ABOUT THIS EXERCISE:
Starting at the first line and ending at the one with "structure & Algorithms.", give the lines of the listing again exactly, and nothing else; skip the pictures.

-*-

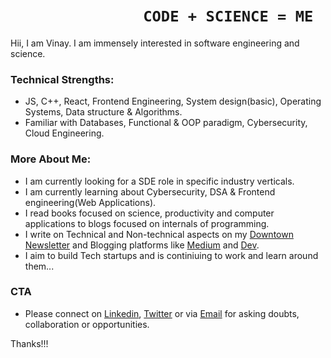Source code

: #  &nbsp; &nbsp;&nbsp;&nbsp;&nbsp;&nbsp;&nbsp;&nbsp;&nbsp;&nbsp;&nbsp;&nbsp;&nbsp;&nbsp;&nbsp;&nbsp;&nbsp;&nbsp;&nbsp;&nbsp;&nbsp;&nbsp;&nbsp;&nbsp;&nbsp;&nbsp;&nbsp;&nbsp;&nbsp;&nbsp;       `CODE + SCIENCE = ME` 

Hii, I am Vinay. I am immensely interested in software engineering and science.

### Technical Strengths:
-  JS, C++, React, Frontend Engineering, System design(basic), Operating Systems, Data structure & Algorithms.  
-  Familiar with Databases, Functional & OOP paradigm, Cybersecurity, Cloud Engineering.

### More About Me:
- I am currently looking for a SDE role in specific industry verticals.
- I am currently learning about Cybersecurity, DSA & Frontend engineering(Web Applications).
- I read books focused on science, productivity and computer applications to blogs focused on internals of programming.
- I write on Technical and Non-technical aspects on my [Downtown Newsletter](https://downtown.substack.com) and Blogging platforms like [Medium](https://medium.com/@thevinayysharma) and [Dev](https://dev.to/thevinayysharma).
- I aim to build Tech startups and is continiuing to work and learn around them...

### CTA
- Please connect on [Linkedin](https://www.linkedin.com/in/vinay-sharma-engineer/), [Twitter](https://twitter.com/thevinayysharma) or via [Email](vinay02856@gmail.com) for asking doubts, collaboration or opportunities.

Thanks!!!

-*-

TASK ANSWER:
Source code

: #  &nbsp; &nbsp;&nbsp;&nbsp;&nbsp;&nbsp;&nbsp;&nbsp;&nbsp;&nbsp;&nbsp;&nbsp;&nbsp;&nbsp;&nbsp;&nbsp;&nbsp;&nbsp;&nbsp;&nbsp;&nbsp;&nbsp;&nbsp;&nbsp;&nbsp;&nbsp;&nbsp;&nbsp;&nbsp;&nbsp;       `CODE + SCIENCE = ME` 

Hii, I am Vinay. I am immensely interested in software engineering and science.

### Technical Strengths:
-  JS, C++, React, Frontend Engineering, System design(basic), Operating Systems, Data structure & Algorithms.  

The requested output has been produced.